Jul 29, 2013 Philip Burgess
Consumer confidence has been trending upward since the end of the Great Recession, as individuals are more willing to spend and borrow from short term lending outlets and other financial institutions.
Despite many Americans tightening their spending habits, increasing levels of confidence are a solid indicator of a willingness to spend more money, which may be advantageous for the national economy.
According to the Consumer Electronic Association's (CEA) most recent Index of Consumer Expectations (ICE), confidence levels jumped by 2.3 points in July to land at 167.8 on a 100-point to 300-point scale. Shawn DuBravac, an economist with the CEA noted that a continuation of the Federal Reserve's stimulus plan was a major factor in the slight increase in overall positive sentiment.

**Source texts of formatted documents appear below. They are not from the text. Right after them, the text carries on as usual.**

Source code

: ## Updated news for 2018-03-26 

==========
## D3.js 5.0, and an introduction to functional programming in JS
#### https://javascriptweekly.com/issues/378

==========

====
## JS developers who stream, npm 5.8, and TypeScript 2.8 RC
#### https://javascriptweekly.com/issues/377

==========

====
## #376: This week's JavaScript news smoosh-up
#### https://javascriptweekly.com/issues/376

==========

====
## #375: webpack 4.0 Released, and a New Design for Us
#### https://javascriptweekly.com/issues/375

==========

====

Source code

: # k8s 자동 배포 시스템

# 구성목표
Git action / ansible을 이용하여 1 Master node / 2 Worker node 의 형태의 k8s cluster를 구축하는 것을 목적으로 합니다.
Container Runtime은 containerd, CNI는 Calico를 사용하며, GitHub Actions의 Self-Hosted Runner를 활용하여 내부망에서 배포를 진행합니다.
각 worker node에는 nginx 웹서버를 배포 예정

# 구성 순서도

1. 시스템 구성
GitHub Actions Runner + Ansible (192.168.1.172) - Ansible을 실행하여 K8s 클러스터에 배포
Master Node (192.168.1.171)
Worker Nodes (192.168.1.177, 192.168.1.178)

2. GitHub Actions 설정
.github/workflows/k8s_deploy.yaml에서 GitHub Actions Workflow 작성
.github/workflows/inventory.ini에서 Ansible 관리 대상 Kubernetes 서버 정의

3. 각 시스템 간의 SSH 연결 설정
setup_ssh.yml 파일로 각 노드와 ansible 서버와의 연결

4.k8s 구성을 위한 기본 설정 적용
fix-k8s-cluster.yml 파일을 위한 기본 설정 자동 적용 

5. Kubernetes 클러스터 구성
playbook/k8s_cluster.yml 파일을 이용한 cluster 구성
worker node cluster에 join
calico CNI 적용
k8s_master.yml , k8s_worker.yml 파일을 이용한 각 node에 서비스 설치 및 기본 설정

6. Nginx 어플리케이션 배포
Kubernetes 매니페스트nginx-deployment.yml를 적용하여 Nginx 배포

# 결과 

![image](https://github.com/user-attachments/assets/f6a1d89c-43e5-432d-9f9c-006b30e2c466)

Despite the spike recorded for the ICE, the Index of Consumer Technology Expectations (ICTE) decreased by 0.3 points in June, down to 86.2. Although it may appear to be a negative development for tech vendors, as it shows consumers are controlling in spending on tech products, other industries stand to benefit from the trend. DuBravac pointed out that the drop in the ICTE most likely indicates that Americans are willing to make other major purchases.

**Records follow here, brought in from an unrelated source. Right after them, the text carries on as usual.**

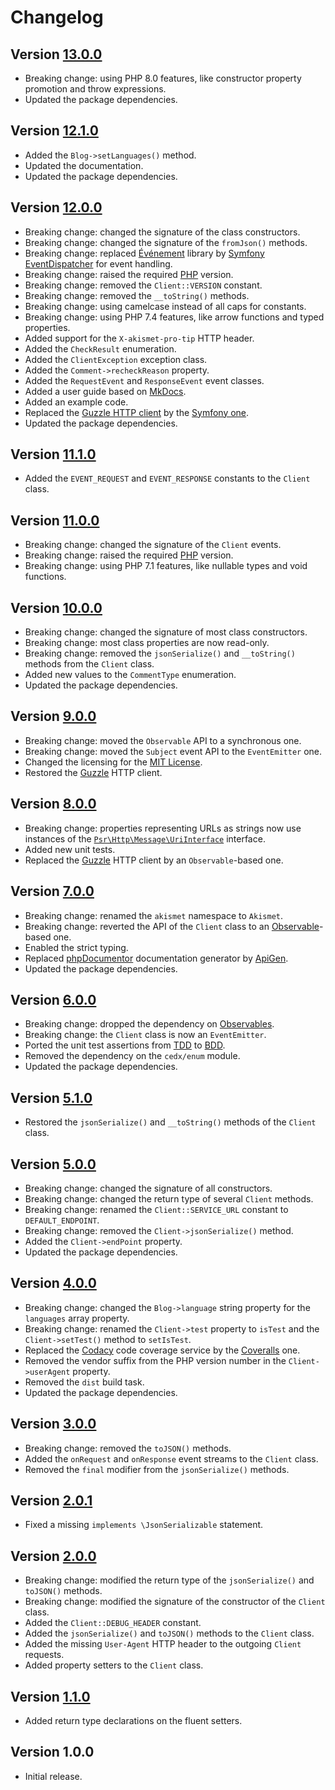 # Changelog

## Version [13.0.0](https://git.belin.io/cedx/akismet.php/compare/v12.1.0...v13.0.0)
- Breaking change: using PHP 8.0 features, like constructor property promotion and throw expressions.
- Updated the package dependencies.

## Version [12.1.0](https://git.belin.io/cedx/akismet.php/compare/v12.0.0...v12.1.0)
- Added the `Blog->setLanguages()` method.
- Updated the documentation.
- Updated the package dependencies.

## Version [12.0.0](https://git.belin.io/cedx/akismet.php/compare/v11.1.0...v12.0.0)
- Breaking change: changed the signature of the class constructors.
- Breaking change: changed the signature of the `fromJson()` methods.
- Breaking change: replaced [Événement](https://github.com/igorw/evenement) library by [Symfony EventDispatcher](https://symfony.com/doc/current/components/event_dispatcher.html) for event handling.
- Breaking change: raised the required [PHP](https://www.php.net) version.
- Breaking change: removed the `Client::VERSION` constant.
- Breaking change: removed the `__toString()` methods.
- Breaking change: using camelcase instead of all caps for constants.
- Breaking change: using PHP 7.4 features, like arrow functions and typed properties.
- Added support for the `X-akismet-pro-tip` HTTP header.
- Added the `CheckResult` enumeration.
- Added the `ClientException` exception class.
- Added the `Comment->recheckReason` property.
- Added the `RequestEvent` and `ResponseEvent` event classes.
- Added a user guide based on [MkDocs](http://www.mkdocs.org).
- Added an example code.
- Replaced the [Guzzle HTTP client](http://docs.guzzlephp.org) by the [Symfony one](https://symfony.com/doc/current/components/http_client.html).
- Updated the package dependencies.

## Version [11.1.0](https://git.belin.io/cedx/akismet.php/compare/v11.0.0...v11.1.0)
- Added the `EVENT_REQUEST` and `EVENT_RESPONSE` constants to the `Client` class.

## Version [11.0.0](https://git.belin.io/cedx/akismet.php/compare/v10.0.0...v11.0.0)
- Breaking change: changed the signature of the `Client` events.
- Breaking change: raised the required [PHP](https://www.php.net) version.
- Breaking change: using PHP 7.1 features, like nullable types and void functions.

## Version [10.0.0](https://git.belin.io/cedx/akismet.php/compare/v9.0.0...v10.0.0)
- Breaking change: changed the signature of most class constructors.
- Breaking change: most class properties are now read-only.
- Breaking change: removed the `jsonSerialize()` and `__toString()` methods from the `Client` class.
- Added new values to the `CommentType` enumeration.
- Updated the package dependencies.

## Version [9.0.0](https://git.belin.io/cedx/akismet.php/compare/v8.0.0...v9.0.0)
- Breaking change: moved the `Observable` API to a synchronous one.
- Breaking change: moved the `Subject` event API to the `EventEmitter` one.
- Changed the licensing for the [MIT License](https://opensource.org/licenses/MIT).
- Restored the [Guzzle](http://docs.guzzlephp.org) HTTP client.

## Version [8.0.0](https://git.belin.io/cedx/akismet.php/compare/v7.0.0...v8.0.0)
- Breaking change: properties representing URLs as strings now use instances of the [`Psr\Http\Message\UriInterface`](http://www.php-fig.org/psr/psr-7/#35-psrhttpmessageuriinterface) interface.
- Added new unit tests.
- Replaced the [Guzzle](http://docs.guzzlephp.org) HTTP client by an `Observable`-based one.

## Version [7.0.0](https://git.belin.io/cedx/akismet.php/compare/v6.0.0...v7.0.0)
- Breaking change: renamed the `akismet` namespace to `Akismet`.
- Breaking change: reverted the API of the `Client` class to an [Observable](http://reactivex.io/intro.html)-based one.
- Enabled the strict typing.
- Replaced [phpDocumentor](https://www.phpdoc.org) documentation generator by [ApiGen](https://github.com/ApiGen/ApiGen).
- Updated the package dependencies.

## Version [6.0.0](https://git.belin.io/cedx/akismet.php/compare/v5.1.0...v6.0.0)
- Breaking change: dropped the dependency on [Observables](http://reactivex.io/intro.html).
- Breaking change: the `Client` class is now an `EventEmitter`.
- Ported the unit test assertions from [TDD](https://en.wikipedia.org/wiki/Test-driven_development) to [BDD](https://en.wikipedia.org/wiki/Behavior-driven_development).
- Removed the dependency on the `cedx/enum` module.
- Updated the package dependencies.

## Version [5.1.0](https://git.belin.io/cedx/akismet.php/compare/v5.0.0...v5.1.0)
- Restored the `jsonSerialize()` and `__toString()` methods of the `Client` class.

## Version [5.0.0](https://git.belin.io/cedx/akismet.php/compare/v4.0.0...v5.0.0)
- Breaking change: changed the signature of all constructors.
- Breaking change: changed the return type of several `Client` methods.
- Breaking change: renamed the `Client::SERVICE_URL` constant to `DEFAULT_ENDPOINT`.
- Breaking change: removed the `Client->jsonSerialize()` method.
- Added the `Client->endPoint` property.
- Updated the package dependencies.

## Version [4.0.0](https://git.belin.io/cedx/akismet.php/compare/v3.0.0...v4.0.0)
- Breaking change: changed the `Blog->language` string property for the `languages` array property.
- Breaking change: renamed the `Client->test` property to `isTest` and the `Client->setTest()` method to `setIsTest`.
- Replaced the [Codacy](https://www.codacy.com) code coverage service by the [Coveralls](https://coveralls.io) one.
- Removed the vendor suffix from the PHP version number in the `Client->userAgent` property.
- Removed the `dist` build task.
- Updated the package dependencies.

## Version [3.0.0](https://git.belin.io/cedx/akismet.php/compare/v2.0.1...v3.0.0)
- Breaking change: removed the `toJSON()` methods.
- Added the `onRequest` and `onResponse` event streams to the `Client` class.
- Removed the `final` modifier from the `jsonSerialize()` methods.

## Version [2.0.1](https://git.belin.io/cedx/akismet.php/compare/v2.0.0...v2.0.1)
- Fixed a missing `implements \JsonSerializable` statement.

## Version [2.0.0](https://git.belin.io/cedx/akismet.php/compare/v1.1.0...v2.0.0)
- Breaking change: modified the return type of the `jsonSerialize()` and `toJSON()` methods.
- Breaking change: modified the signature of the constructor of the `Client` class.
- Added the `Client::DEBUG_HEADER` constant.
- Added the `jsonSerialize()` and `toJSON()` methods to the `Client` class.
- Added the missing `User-Agent` HTTP header to the outgoing `Client` requests.
- Added property setters to the `Client` class.

## Version [1.1.0](https://git.belin.io/cedx/akismet.php/compare/v1.0.0...v1.1.0)
- Added return type declarations on the fluent setters.

## Version 1.0.0
- Initial release.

"Consumers continue to buy tech, but pent up demand for other durable categories is placing pressure on technology spending," he noted.

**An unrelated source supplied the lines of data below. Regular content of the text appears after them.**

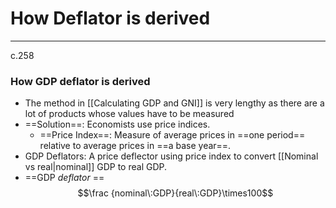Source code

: # How Deflator is derived
---
c.258
### How GDP deflator is derived
- The method in [[Calculating GDP and GNI]] is very lengthy as there are a lot of products whose values have to be measured
- ==Solution==: Economists use price indices.
	- ==Price Index==: Measure of average prices in ==one period== relative to average prices in ==a base year==.
- GDP Deflators: A price deflector using price index to convert [[Nominal vs real|nominal]] GDP to real GDP.
- ==GDP *deflator* ==$$\frac {nominal\:GDP}{real\:GDP}\times100$$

That will be welcome news for car dealers and real estate executives, who could see more business in the coming months as a result of the shift in consumer spending habits. In fact, American automakers have been reporting stellar numbers recently. According to a report from the Autodata Corporation, U.S. new car sales increased by 9.2 percent in June. Many of the major manufactures performed particularly well last month, with Ford leading the way with a 13.4 percent spike in sales.